In [1]:
# An example of reading data from a .xml file with Python, using the "lxml"
# library.
# First, you'll need to pip install the lxml library:
# https://pypi.org/project/lxml/
# A helpful tutorial can be found here: https://lxml.de/tutorial.html
# The data used here is an instance of
# https://api.stlouisfed.org/fred/series/observations?series_id=U6RATE& \
# api_key=YOUR_API_KEY_HERE

In [2]:
# specify the "chapter" of the `lxml` library you want to import,
# in this case, `etree`, which stands for "ElementTree"
from lxml import etree

# import the `csv` library, to create our output file
import csv

In [3]:
# # UNCOMMENT BELOW TO USE WITH GOOGLE COLAB
# # Import PyDrive and associated libraries.
# # This only needs to be done once per notebook.
# # Documentation found here: https://colab.research.google.com/notebooks/io.ipynb#scrollTo=7taylj9wpsA2
# from pydrive.auth import GoogleAuth
# from pydrive.drive import GoogleDrive
# from google.colab import auth
# from oauth2client.client import GoogleCredentials

# # Authenticate and create the PyDrive client.
# # This only needs to be done once per notebook.
# auth.authenticate_user()
# gauth = GoogleAuth()
# gauth.credentials = GoogleCredentials.get_application_default()
# drive = GoogleDrive(gauth)

In [4]:
# # UNCOMMENT BELOW TO USE WITH GOOGLE COLAB
# # Link to data file stored in Drive: https://drive.google.com/file/d/17Gh6YeNbnXEk40GKeGIogsF1jzMhdYKK/view?usp=sharing
# file_id = '17Gh6YeNbnXEk40GKeGIogsF1jzMhdYKK' # notice where this string comes from in link above

# imported_file = drive.CreateFile({'id': file_id}) # creating an accessible copy of the shared data file
# print(imported_file['title'])  # it should print the title of desired file
# imported_file.GetContentFile(imported_file['title']) # refer to it in this notebook by the same name as it has in Drive

In [5]:
# choose a filename
filename = "U6_FRED_data"

# open our data file in read format, using "rb" as the "mode"
xml_source_file = open(filename+".xml","rb")

In [6]:
# pass our xml_source_file as an ingredient to the the `lxml` library's
# `etree.parse()` method and store the result in a variable called `xml_doc`
xml_doc = etree.parse(xml_source_file)

In [7]:
# start by getting the current xml document's "root" element
document_root = xml_doc.getroot()

In [8]:
# let's print it out to see what it looks like
print(etree.tostring(document_root))

b'<observations realtime_start="2020-12-29" realtime_end="2020-12-29" observation_start="1600-01-01" observation_end="9999-12-31" units="lin" output_type="1" file_type="xml" order_by="observation_date" sort_order="asc" count="323" offset="0" limit="100000">\n  <observation realtime_start="2020-12-29" realtime_end="2020-12-29" date="1994-01-01" value="11.7"/>\n  <observation realtime_start="2020-12-29" realtime_end="2020-12-29" date="1994-02-01" value="11.4"/>\n  <observation realtime_start="2020-12-29" realtime_end="2020-12-29" date="1994-03-01" value="11.5"/>\n  <observation realtime_start="2020-12-29" realtime_end="2020-12-29" date="1994-04-01" value="11.3"/>\n  <observation realtime_start="2020-12-29" realtime_end="2020-12-29" date="1994-05-01" value="10.9"/>\n  <observation realtime_start="2020-12-29" realtime_end="2020-12-29" date="1994-06-01" value="11.0"/>\n  <observation realtime_start="2020-12-29" realtime_end="2020-12-29" date="1994-07-01" value="10.8"/>\n  <observation realt

In [9]:
# confirm that `document_root` is a well-formed XML element
if etree.iselement(document_root):

    # create our output file, naming it "xml_"+filename+".csv
    output_file = open("xml_"+filename+".csv","w")

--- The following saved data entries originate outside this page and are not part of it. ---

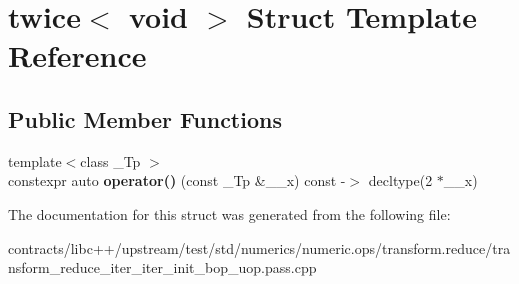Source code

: \hypertarget{structtwice_3_01void_01_4}{}\section{twice$<$ void $>$ Struct Template Reference}
\label{structtwice_3_01void_01_4}
\subsection*{Public Member Functions}
\begin{DoxyCompactItemize}
\item 
\mbox{\label{structtwice_3_01void_01_4_af1b2bf073fae10ed9e8ca0e76256bdf7}} 
{\footnotesize template$<$class \+\_\+\+Tp $>$ }\\constexpr auto {\bfseries operator()} (const \+\_\+\+Tp \&\+\_\+\+\_\+x) const -\/$>$ decltype(2 $\ast$\+\_\+\+\_\+x)
\end{DoxyCompactItemize}


The documentation for this struct was generated from the following file\+:\begin{DoxyCompactItemize}
\item 
contracts/libc++/upstream/test/std/numerics/numeric.\+ops/transform.\+reduce/transform\+\_\+reduce\+\_\+iter\+\_\+iter\+\_\+init\+\_\+bop\+\_\+uop.\+pass.\+cpp\end{DoxyCompactItemize}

    # use the `csv` library's "writer" recipe to easily write rows of data
    # to `output_file`, instead of reading data *from* it
    output_writer = csv.writer(output_file)

    # grab the first element of our xml document (using `document_root[0]`)
    # and write its attribute keys as column headers to our output file
    output_writer.writerow(document_root[0].attrib.keys())

    # now, we need to loop through every element in our XML file
    for child in document_root:

        # now we'll use the `.values()` method to get each element's values
        # as a list, and then use that directly with the `writerow` recipe
        output_writer.writerow(child.attrib.values())

    # officially close the `.csv` file we just wrote all that data to
    output_file.close()

In [10]:
# # UNCOMMENT BELOW TO USE WITH GOOGLE COLAB
# from google.colab import files

# files.download("xml_"+filename+".csv")